What the task asks >> Could every line of the data be copied out once more, exactly?

(Stored data entries)
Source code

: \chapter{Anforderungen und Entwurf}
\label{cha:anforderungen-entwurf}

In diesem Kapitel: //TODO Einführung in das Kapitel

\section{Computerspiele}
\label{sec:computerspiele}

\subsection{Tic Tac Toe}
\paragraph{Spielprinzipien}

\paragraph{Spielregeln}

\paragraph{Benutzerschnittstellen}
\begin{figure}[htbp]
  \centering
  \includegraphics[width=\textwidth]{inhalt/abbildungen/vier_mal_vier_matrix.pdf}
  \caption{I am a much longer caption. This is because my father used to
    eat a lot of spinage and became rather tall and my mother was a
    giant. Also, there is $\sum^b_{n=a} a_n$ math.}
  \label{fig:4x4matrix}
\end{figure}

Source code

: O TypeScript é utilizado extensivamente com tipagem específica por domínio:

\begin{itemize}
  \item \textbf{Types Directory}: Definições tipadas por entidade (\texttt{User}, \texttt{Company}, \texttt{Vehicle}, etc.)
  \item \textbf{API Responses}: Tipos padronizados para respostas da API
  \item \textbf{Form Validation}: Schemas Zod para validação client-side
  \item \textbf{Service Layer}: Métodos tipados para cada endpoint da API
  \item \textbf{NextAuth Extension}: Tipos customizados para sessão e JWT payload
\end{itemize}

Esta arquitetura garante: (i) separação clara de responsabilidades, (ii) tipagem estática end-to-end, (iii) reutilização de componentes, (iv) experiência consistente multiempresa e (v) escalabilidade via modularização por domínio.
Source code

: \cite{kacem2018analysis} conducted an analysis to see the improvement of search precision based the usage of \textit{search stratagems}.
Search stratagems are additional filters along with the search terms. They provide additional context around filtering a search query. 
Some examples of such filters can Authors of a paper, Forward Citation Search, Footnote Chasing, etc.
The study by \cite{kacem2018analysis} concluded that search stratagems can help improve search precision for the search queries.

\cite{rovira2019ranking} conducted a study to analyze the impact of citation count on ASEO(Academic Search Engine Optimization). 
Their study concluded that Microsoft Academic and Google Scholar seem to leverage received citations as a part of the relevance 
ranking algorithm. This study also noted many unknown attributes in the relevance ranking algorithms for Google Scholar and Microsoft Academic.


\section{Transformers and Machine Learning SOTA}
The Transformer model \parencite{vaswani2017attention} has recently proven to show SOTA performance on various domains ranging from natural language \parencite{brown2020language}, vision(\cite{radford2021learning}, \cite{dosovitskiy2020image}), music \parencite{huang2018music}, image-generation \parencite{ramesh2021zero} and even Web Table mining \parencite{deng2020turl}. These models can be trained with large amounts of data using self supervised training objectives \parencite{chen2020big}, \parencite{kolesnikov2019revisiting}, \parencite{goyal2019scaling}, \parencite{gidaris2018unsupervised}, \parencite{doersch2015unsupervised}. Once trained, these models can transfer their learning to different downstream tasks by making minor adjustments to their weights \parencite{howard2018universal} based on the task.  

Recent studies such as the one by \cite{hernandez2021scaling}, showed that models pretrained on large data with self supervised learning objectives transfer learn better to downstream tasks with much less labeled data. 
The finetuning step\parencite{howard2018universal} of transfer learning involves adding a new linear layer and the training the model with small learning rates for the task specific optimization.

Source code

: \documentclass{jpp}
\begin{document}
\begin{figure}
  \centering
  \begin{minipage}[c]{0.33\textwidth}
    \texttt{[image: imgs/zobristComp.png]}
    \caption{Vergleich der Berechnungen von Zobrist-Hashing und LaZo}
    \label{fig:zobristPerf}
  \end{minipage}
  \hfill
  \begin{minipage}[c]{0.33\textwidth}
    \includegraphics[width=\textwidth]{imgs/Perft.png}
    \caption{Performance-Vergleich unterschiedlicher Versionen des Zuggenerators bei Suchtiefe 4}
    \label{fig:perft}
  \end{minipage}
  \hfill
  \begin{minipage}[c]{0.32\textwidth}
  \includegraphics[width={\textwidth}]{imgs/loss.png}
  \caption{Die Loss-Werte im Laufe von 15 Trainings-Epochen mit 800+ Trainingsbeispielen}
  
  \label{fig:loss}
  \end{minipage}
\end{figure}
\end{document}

Finished task >>
Source code

: \chapter{Anforderungen und Entwurf}
\label{cha:anforderungen-entwurf}

In diesem Kapitel: //TODO Einführung in das Kapitel

\section{Computerspiele}
\label{sec:computerspiele}

\subsection{Tic Tac Toe}
\paragraph{Spielprinzipien}

\paragraph{Spielregeln}

\paragraph{Benutzerschnittstellen}
\begin{figure}[htbp]
  \centering
  \includegraphics[width=\textwidth]{inhalt/abbildungen/vier_mal_vier_matrix.pdf}
  \caption{I am a much longer caption. This is because my father used to
    eat a lot of spinage and became rather tall and my mother was a
    giant. Also, there is $\sum^b_{n=a} a_n$ math.}
  \label{fig:4x4matrix}
\end{figure}

Source code

: O TypeScript é utilizado extensivamente com tipagem específica por domínio:

\begin{itemize}
  \item \textbf{Types Directory}: Definições tipadas por entidade (\texttt{User}, \texttt{Company}, \texttt{Vehicle}, etc.)
  \item \textbf{API Responses}: Tipos padronizados para respostas da API
  \item \textbf{Form Validation}: Schemas Zod para validação client-side
  \item \textbf{Service Layer}: Métodos tipados para cada endpoint da API
  \item \textbf{NextAuth Extension}: Tipos customizados para sessão e JWT payload
\end{itemize}

Esta arquitetura garante: (i) separação clara de responsabilidades, (ii) tipagem estática end-to-end, (iii) reutilização de componentes, (iv) experiência consistente multiempresa e (v) escalabilidade via modularização por domínio.
Source code

: \cite{kacem2018analysis} conducted an analysis to see the improvement of search precision based the usage of \textit{search stratagems}.
Search stratagems are additional filters along with the search terms. They provide additional context around filtering a search query. 
Some examples of such filters can Authors of a paper, Forward Citation Search, Footnote Chasing, etc.
The study by \cite{kacem2018analysis} concluded that search stratagems can help improve search precision for the search queries.

\cite{rovira2019ranking} conducted a study to analyze the impact of citation count on ASEO(Academic Search Engine Optimization). 
Their study concluded that Microsoft Academic and Google Scholar seem to leverage received citations as a part of the relevance 
ranking algorithm. This study also noted many unknown attributes in the relevance ranking algorithms for Google Scholar and Microsoft Academic.


\section{Transformers and Machine Learning SOTA}
The Transformer model \parencite{vaswani2017attention} has recently proven to show SOTA performance on various domains ranging from natural language \parencite{brown2020language}, vision(\cite{radford2021learning}, \cite{dosovitskiy2020image}), music \parencite{huang2018music}, image-generation \parencite{ramesh2021zero} and even Web Table mining \parencite{deng2020turl}. These models can be trained with large amounts of data using self supervised training objectives \parencite{chen2020big}, \parencite{kolesnikov2019revisiting}, \parencite{goyal2019scaling}, \parencite{gidaris2018unsupervised}, \parencite{doersch2015unsupervised}. Once trained, these models can transfer their learning to different downstream tasks by making minor adjustments to their weights \parencite{howard2018universal} based on the task.  

Recent studies such as the one by \cite{hernandez2021scaling}, showed that models pretrained on large data with self supervised learning objectives transfer learn better to downstream tasks with much less labeled data. 
The finetuning step\parencite{howard2018universal} of transfer learning involves adding a new linear layer and the training the model with small learning rates for the task specific optimization.

Source code

: \documentclass{jpp}
\begin{document}
\begin{figure}
  \centering
  \begin{minipage}[c]{0.33\textwidth}
    \texttt{[image: imgs/zobristComp.png]}
    \caption{Vergleich der Berechnungen von Zobrist-Hashing und LaZo}
    \label{fig:zobristPerf}
  \end{minipage}
  \hfill
  \begin{minipage}[c]{0.33\textwidth}
    \includegraphics[width=\textwidth]{imgs/Perft.png}
    \caption{Performance-Vergleich unterschiedlicher Versionen des Zuggenerators bei Suchtiefe 4}
    \label{fig:perft}
  \end{minipage}
  \hfill
  \begin{minipage}[c]{0.32\textwidth}
  \includegraphics[width={\textwidth}]{imgs/loss.png}
  \caption{Die Loss-Werte im Laufe von 15 Trainings-Epochen mit 800+ Trainingsbeispielen}
  
  \label{fig:loss}
  \end{minipage}
\end{figure}
\end{document}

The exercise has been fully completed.